# windows ontario!



## 2rbps (Dec 30, 2005)

anyone in the windsor ontario area? im looking for some young rbps or even fry, pet store way to expensive , 30$ for tiny rbps


----------



## Winkyee (Feb 17, 2003)

Here's a couple places to try...

PRO-FISH Center See Terry

CANADIAN Aquarium and Pond  See Ian

STRICTLY FISH & SUPPLIES Talk to Matt


----------



## 2rbps (Dec 30, 2005)

holy fk. thanx alot bro, i was paying 30$ a piece at corbets what a joke, matt will hook me up for 7 $ and pro fish for 10$ thats amazing i love you now hah!


----------



## 2rbps (Dec 30, 2005)

any online rbp or any p's stores?


----------



## Winkyee (Feb 17, 2003)

That's the cheapest you're going to find them once you add shipping


----------



## 2rbps (Dec 30, 2005)

guys post what you pay for aprox 1.5" inch rbps


----------



## rocker (Aug 12, 2005)

2rbps said:


> guys post what you pay for aprox 1.5" inch rbps


6 bux


----------



## 2rbps (Dec 30, 2005)

damn i got screwed so bad, 30 $ each i paid rawr


----------



## roach (Jan 1, 2006)

got 3 RBP 1 3 IN 2 2IN FOR 20$ BIGALS


----------



## 2rbps (Dec 30, 2005)

wheres big als?


----------



## rocker (Aug 12, 2005)

2rbps said:


> wheres big als?


im looking at my my big al's coloured catalogue (







good work Mettle lol) and there doesnt seem to be anyhitng on windsor.

Maybe u could ask Mettle yourelf maybe?

Hes a member.


----------



## 2rbps (Dec 30, 2005)

check out the link in my signature i managed to get pics up of all my tanks, nothing amazing at all so dont get too excited


----------



## Blue (Mar 23, 2005)

I got mine from terry for 10$ I miss those stores.


----------



## 2rbps (Dec 30, 2005)

yeh just got 4 from terry at pro fish, and a dozen gold fish feeders, ich cure, and big sponge filter

he says there eating goldfish already , but they look so small :S


----------



## Winkyee (Feb 17, 2003)

I bought my first rhom from Terry and the one I sold to DuffmanRC.


----------



## 2rbps (Dec 30, 2005)

LOLLLL i just realized i put windows ontario in the topic hahaha

ok check out my fish i finaly got 6 p's  so happy ! oh and look at the feeders, terry says there eating them already but i cant believe that they so small.

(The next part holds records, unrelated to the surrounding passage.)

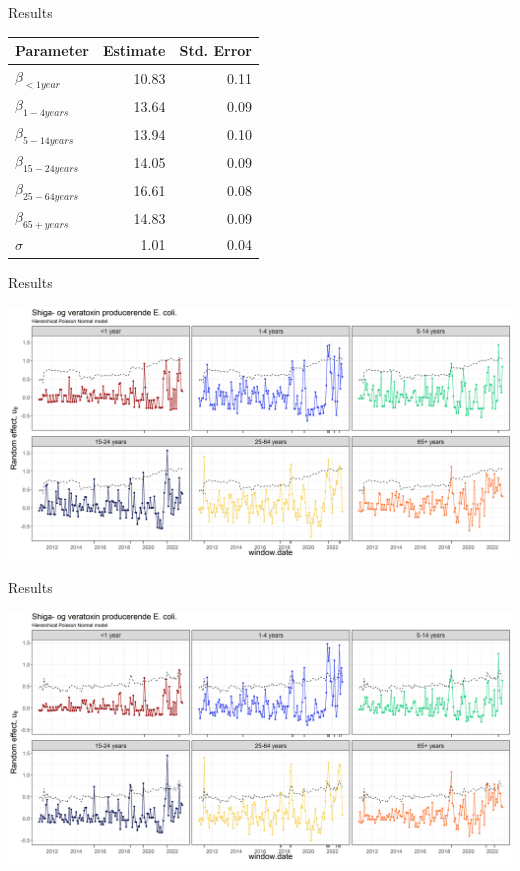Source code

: \documentclass[aspectratio=169]{beamer}
\begin{document}
\begin{frame}{Results}
\tiny

\begin{table}
\centering\begingroup\fontsize{10}{12}\selectfont

\begin{tabular}{lrr}
\toprule
Parameter & Estimate & Std. Error\\
\midrule
$\beta_{<1 year}$ & 10.83 & 0.11\\
$\beta_{1-4 years}$ & 13.64 & 0.09\\
$\beta_{5-14 years}$ & 13.94 & 0.10\\
$\beta_{15-24 years}$ & 14.05 & 0.09\\
$\beta_{25-64 years}$ & 16.61 & 0.08\\
$\beta_{65+ years}$ & 14.83 & 0.09\\
$\sigma$ & 1.01 & 0.04\\
\bottomrule
\end{tabular}
\endgroup{}
\end{table}

\normalsize
\end{frame}

\begin{frame}{Results}
\protect\hypertarget{results-1}{}
\tiny

\includegraphics[width=1\linewidth]{../figures/windowedSTEDPoisN}

\normalsize
\end{frame}

\begin{frame}{Results}
\protect\hypertarget{results-2}{}
\tiny

\includegraphics[width=1\linewidth]{../figures/windowedSTEDPoisNExclude}

\normalsize
\end{frame}
\end{document}
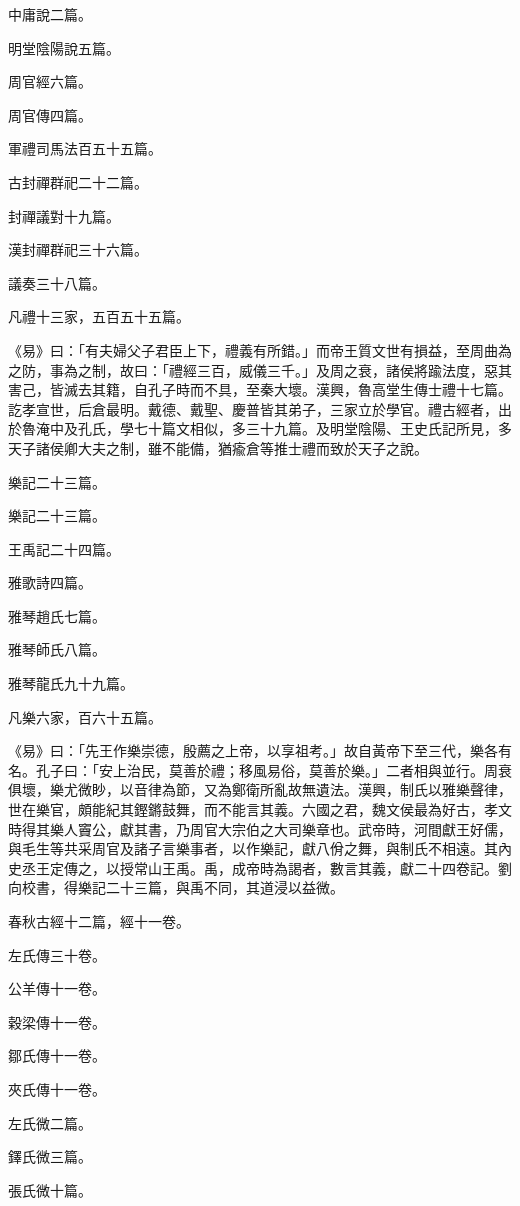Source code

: \begin{pinyinscope}
中庸說二篇。

明堂陰陽說五篇。

周官經六篇。

周官傳四篇。

軍禮司馬法百五十五篇。

古封禪群祀二十二篇。

封禪議對十九篇。

漢封禪群祀三十六篇。

議奏三十八篇。

凡禮十三家，五百五十五篇。

《易》曰：「有夫婦父子君臣上下，禮義有所錯。」而帝王質文世有損益，至周曲為之防，事為之制，故曰：「禮經三百，威儀三千。」及周之衰，諸侯將踰法度，惡其害己，皆滅去其籍，自孔子時而不具，至秦大壞。漢興，魯高堂生傳士禮十七篇。訖孝宣世，后倉最明。戴德、戴聖、慶普皆其弟子，三家立於學官。禮古經者，出於魯淹中及孔氏，學七十篇文相似，多三十九篇。及明堂陰陽、王史氏記所見，多天子諸侯卿大夫之制，雖不能備，猶瘉倉等推士禮而致於天子之說。

樂記二十三篇。

樂記二十三篇。

王禹記二十四篇。

雅歌詩四篇。

雅琴趙氏七篇。

雅琴師氏八篇。

雅琴龍氏九十九篇。

凡樂六家，百六十五篇。

《易》曰：「先王作樂崇德，殷薦之上帝，以享祖考。」故自黃帝下至三代，樂各有名。孔子曰：「安上治民，莫善於禮；移風易俗，莫善於樂。」二者相與並行。周衰俱壞，樂尤微眇，以音律為節，又為鄭衛所亂故無遺法。漢興，制氏以雅樂聲律，世在樂官，頗能紀其鏗鏘鼓舞，而不能言其義。六國之君，魏文侯最為好古，孝文時得其樂人竇公，獻其書，乃周官大宗伯之大司樂章也。武帝時，河間獻王好儒，與毛生等共采周官及諸子言樂事者，以作樂記，獻八佾之舞，與制氏不相遠。其內史丞王定傳之，以授常山王禹。禹，成帝時為謁者，數言其義，獻二十四卷記。劉向校書，得樂記二十三篇，與禹不同，其道浸以益微。

春秋古經十二篇，經十一卷。

左氏傳三十卷。

公羊傳十一卷。

穀梁傳十一卷。

鄒氏傳十一卷。

夾氏傳十一卷。

左氏微二篇。

鐸氏微三篇。

張氏微十篇。


\end{pinyinscope}
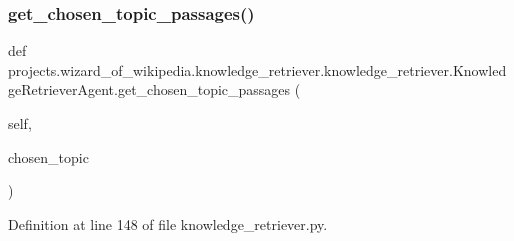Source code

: \subsubsection{\texorpdfstring{get\+\_\+chosen\+\_\+topic\+\_\+passages()}{get\_chosen\_topic\_passages()}}
{\footnotesize\ttfamily def projects.\+wizard\+\_\+of\+\_\+wikipedia.\+knowledge\+\_\+retriever.\+knowledge\+\_\+retriever.\+Knowledge\+Retriever\+Agent.\+get\+\_\+chosen\+\_\+topic\+\_\+passages (\begin{DoxyParamCaption}\item[{}]{self,  }\item[{}]{chosen\+\_\+topic }\end{DoxyParamCaption})}



Definition at line 148 of file knowledge\+\_\+retriever.\+py.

http://pg.photos.yahoo.com/ph/c_r_a_z_y_f_...album?.dir=d6d6


----------



## 2rbps (Dec 30, 2005)

do you guys think this is 2 many fish in a 10 gal, theres an ac 200, undergravel filter using air pump not power head

o renovated the setup ill get new pics it looks pretty cool for a lil 10

new setup
http://pg.photos.yahoo.com/ph/c_r_a_z_y_f_o_0/my_photos


----------



## 2rbps (Dec 30, 2005)

this is what i emailed ian hopefully i can get store credit or sumthhing for my convicts, so my good pair can breed in peace and my piranhas will have tasty snacks. "Hey i was just wondering if you would give store credit for a few convict cichlids, i know most places wont, but they are massive fish, very healthy fed only on pellets i have pictures if you want, only reason im trying to get rid of is there are 2 pairs trying to breed in the tankt with 2 extra males ."

if anyone wants to see em go to my signature link., moderators, if you could please move this post to the appropriate place, its gone way off topic lol


----------